The Seaholm project is an example of how Austin has promoted rainwater harvesting as part of a multi-faceted water conservation program.
The first part of an unusual $100 million development project opens this year, on 7.8 acres of land in the southwest quadrant of downtown Austin, TX. The historic buildings of Seaholm—the city’s former electric power plant—will form the core of this combined municipal and private project. Seaholm’s main generator building, and three of the four other existing power plant buildings, will be renovated. The completed project will consist of an additional 90,000 square feet, including a two-story office building, shops, and in 2010, a 22-story hotel-condominium tower. An innovative part of the new Seaholm is its raincatchment system.
Water conservation is important in Austin. The city’s Water Conservation Task Force (WCTF), which has been studying best practices for wise water usage, presented its recommendations in early 2007. In May 2007, the Austin City Council unanimously approved a resolution, directing the city manager to implement the recommended measures developed by the WCTF. These measures are powerful enough to save over 32 million gallons of water a day during the peak season.

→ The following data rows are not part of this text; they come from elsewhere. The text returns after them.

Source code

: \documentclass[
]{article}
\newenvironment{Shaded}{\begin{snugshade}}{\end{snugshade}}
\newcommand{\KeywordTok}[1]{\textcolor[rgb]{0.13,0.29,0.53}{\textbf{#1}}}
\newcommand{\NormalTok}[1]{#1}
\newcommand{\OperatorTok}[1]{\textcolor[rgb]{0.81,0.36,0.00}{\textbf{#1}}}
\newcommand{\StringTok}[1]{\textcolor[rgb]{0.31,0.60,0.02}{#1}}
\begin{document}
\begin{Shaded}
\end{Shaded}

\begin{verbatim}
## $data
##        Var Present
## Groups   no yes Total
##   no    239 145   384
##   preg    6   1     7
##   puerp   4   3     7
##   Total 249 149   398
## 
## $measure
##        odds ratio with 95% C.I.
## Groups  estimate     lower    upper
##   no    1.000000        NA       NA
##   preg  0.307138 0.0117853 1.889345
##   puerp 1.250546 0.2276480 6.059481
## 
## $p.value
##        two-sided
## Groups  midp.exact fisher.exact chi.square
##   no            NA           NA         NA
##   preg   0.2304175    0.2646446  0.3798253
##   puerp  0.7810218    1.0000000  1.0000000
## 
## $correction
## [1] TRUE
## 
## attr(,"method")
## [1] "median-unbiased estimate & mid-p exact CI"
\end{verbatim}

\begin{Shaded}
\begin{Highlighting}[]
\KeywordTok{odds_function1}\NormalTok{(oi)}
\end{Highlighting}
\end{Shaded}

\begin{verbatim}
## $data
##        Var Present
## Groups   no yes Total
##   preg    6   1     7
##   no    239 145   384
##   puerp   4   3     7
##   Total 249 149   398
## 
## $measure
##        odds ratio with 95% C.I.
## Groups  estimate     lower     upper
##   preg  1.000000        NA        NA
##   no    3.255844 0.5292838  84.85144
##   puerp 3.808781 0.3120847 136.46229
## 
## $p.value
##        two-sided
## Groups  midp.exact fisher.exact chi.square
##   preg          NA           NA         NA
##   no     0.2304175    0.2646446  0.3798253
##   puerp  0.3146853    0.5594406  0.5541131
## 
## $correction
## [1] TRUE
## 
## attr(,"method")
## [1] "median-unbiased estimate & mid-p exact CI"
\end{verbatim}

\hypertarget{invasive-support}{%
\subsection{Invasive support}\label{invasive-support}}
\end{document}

Any water use reductions by large local entities, such as Seaholm, would not only be noticed by the public and municipal officials, but much appreciated. One such measure is rain harvesting.
“The city of Austin has promoted rainwater harvesting as an integral part of a multi-faceted water conservation program for many years,” says Greg Kiloh, project manager for the city’s Economic Growth and Redevelopment Services Office.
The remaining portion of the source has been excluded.